How to transfer Thai car ownership

If you buy a second hand car in Thailand, you will need to put it into your name. This is a post about how to transfer Thai car ownership into your name, including what documents you need for Thai and non-Thai citizens, as well as the steps involved. 

The local Department of Land and Transport is the place to go, I wish I could give you a nice easy list of them, but the website is in Thai, so best just search for your local office online! The actual transferring of car ownership shouldn’t be a difficult process, just a case of filling out forms and waiting in queues really. The only delay I have come across personally is our neighbours had a car with LPG conversion, but the DLT said the tank was not in the correct place, so had to be removed. This caused multiple visits to the office (and much frustration) but hopefully this is not too common an occurrence!

To buy or sell a car you need the blue book (tambien rot in Thai) for the vehicle, as well as the vehicle itself, as it will be inspected on site. The vehicle needs to have a current tax sticker and minimum insurance. You can get the forms in person at the DLT, or if you read Thai you can download them from the DLT website

Documents required for a non-Thai person: copy of passport photo page and visa page, signed. Work permit, or if they do not have a work permit – a certificate of residence, available from Thai immigration or the local consulate.

A Thai person just needs a copy of their Thai ID card, signed. Some office may need a copy of the tambien baan (house registration book) however this wasn’t requested when we went. Oh, this is probably a good time to say my experience was at Chiang Mai DLT, which is located on the southbound side of Hang Dong Road (108)  just before Big C (see the map for the exact location).
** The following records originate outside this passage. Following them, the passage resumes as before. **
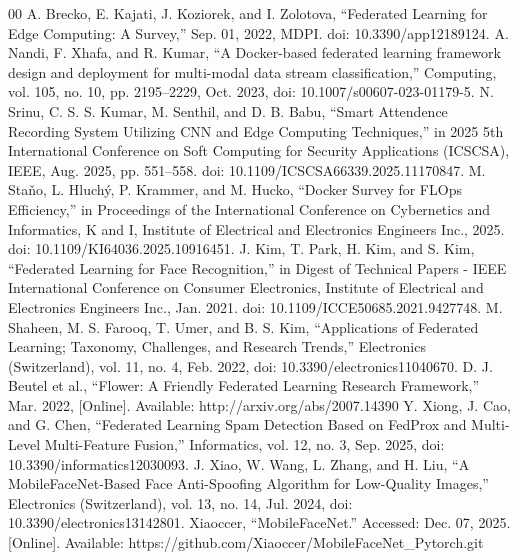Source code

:\documentclass[conference]{IEEEtran}
\begin{document}
\renewcommand{\refname}{Daftar Pustaka}
\begin{thebibliography}{00}
 A. Brecko, E. Kajati, J. Koziorek, and I. Zolotova, ``Federated Learning for Edge Computing: A Survey,'' Sep. 01, 2022, MDPI. doi: 10.3390/app12189124.
 A. Nandi, F. Xhafa, and R. Kumar, ``A Docker-based federated learning framework design and deployment for multi-modal data stream classification,'' Computing, vol. 105, no. 10, pp. 2195--2229, Oct. 2023, doi: 10.1007/s00607-023-01179-5.
 N. Srinu, C. S. S. Kumar, M. Senthil, and D. B. Babu, ``Smart Attendence Recording System Utilizing CNN and Edge Computing Techniques,'' in 2025 5th International Conference on Soft Computing for Security Applications (ICSCSA), IEEE, Aug. 2025, pp. 551--558. doi: 10.1109/ICSCSA66339.2025.11170847.
 M. Sta\v{n}o, L. Hluch\'{y}, P. Krammer, and M. Hucko, ``Docker Survey for FLOps Efficiency,'' in Proceedings of the International Conference on Cybernetics and Informatics, K and I, Institute of Electrical and Electronics Engineers Inc., 2025. doi: 10.1109/KI64036.2025.10916451.
 J. Kim, T. Park, H. Kim, and S. Kim, ``Federated Learning for Face Recognition,'' in Digest of Technical Papers - IEEE International Conference on Consumer Electronics, Institute of Electrical and Electronics Engineers Inc., Jan. 2021. doi: 10.1109/ICCE50685.2021.9427748.
 M. Shaheen, M. S. Farooq, T. Umer, and B. S. Kim, ``Applications of Federated Learning; Taxonomy, Challenges, and Research Trends,'' Electronics (Switzerland), vol. 11, no. 4, Feb. 2022, doi: 10.3390/electronics11040670.
 D. J. Beutel et al., ``Flower: A Friendly Federated Learning Research Framework,'' Mar. 2022, [Online]. Available: http://arxiv.org/abs/2007.14390
 Y. Xiong, J. Cao, and G. Chen, ``Federated Learning Spam Detection Based on FedProx and Multi-Level Multi-Feature Fusion,'' Informatics, vol. 12, no. 3, Sep. 2025, doi: 10.3390/informatics12030093.
 J. Xiao, W. Wang, L. Zhang, and H. Liu, ``A MobileFaceNet-Based Face Anti-Spoofing Algorithm for Low-Quality Images,'' Electronics (Switzerland), vol. 13, no. 14, Jul. 2024, doi: 10.3390/electronics13142801.
 Xiaoccer, ``MobileFaceNet.'' Accessed: Dec. 07, 2025. [Online]. Available: https://github.com/Xiaoccer/MobileFaceNet\_Pytorch.git
\end{thebibliography}
\end{document}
The office is open 08:30 – 16:30 Monday to Friday. 

We arrived and headed to window 7 for transfer of motor vehicles. Here a lady gave us two forms and helped us fill them out, because they are all in Thai! If you need copies of any ID etc, then there will be a copy shop somewhere in the DLT office. In Chiang Mai it’s upstairs at the back of the building.

We went back to window 7, she checked through the paperwork, and sent us to the vehicle inspection desk. This is window 120, which is in a seperate building out the back, just exit the back doors and enter the next set. The lady at this desk checked our paperwork and told us to drive to vehicle inspection. The queue of vehicles was pretty massive, trailing around the whole building and outside onto the road! The vehicle inspection team doesn’t close for lunch unlike most government offices which close at 12 for an hour. We went for lunch and once back the queue had halved – it took about 30 minutes. 

In the inspection office we turned off the engine, opened the bonnet and turned the wheels to hard left. We were given a number. The inspector checked the chassis and engine numbers matched the blue book, and it was over in minutes. We drove out, parked the car and waited for our number to be called at desk 120 again. 

20 minutes later our number was called, and we were given our paperwork back and asked to go back to window 7. We popped our paperwork into the tray at window 7 and waited. When we were called forward we were asked to pay 530 baht. I think this is related to the purchase price, but I really couldn’t tell you for sure! Once the fee is paid we were given a ticket and asked to come back on Monday (we went on a Thursday). On Monday I went straight to window 7 and collected the updated blue book, and that was it! 

One caveat I need to mention is that if you are transferring from another province that you will have to get new number plates, I believe this involves another form, and you collect he plates when you get the blue book back. Another helpful site I found after going through the process here – which has the form with the English translation! Doh!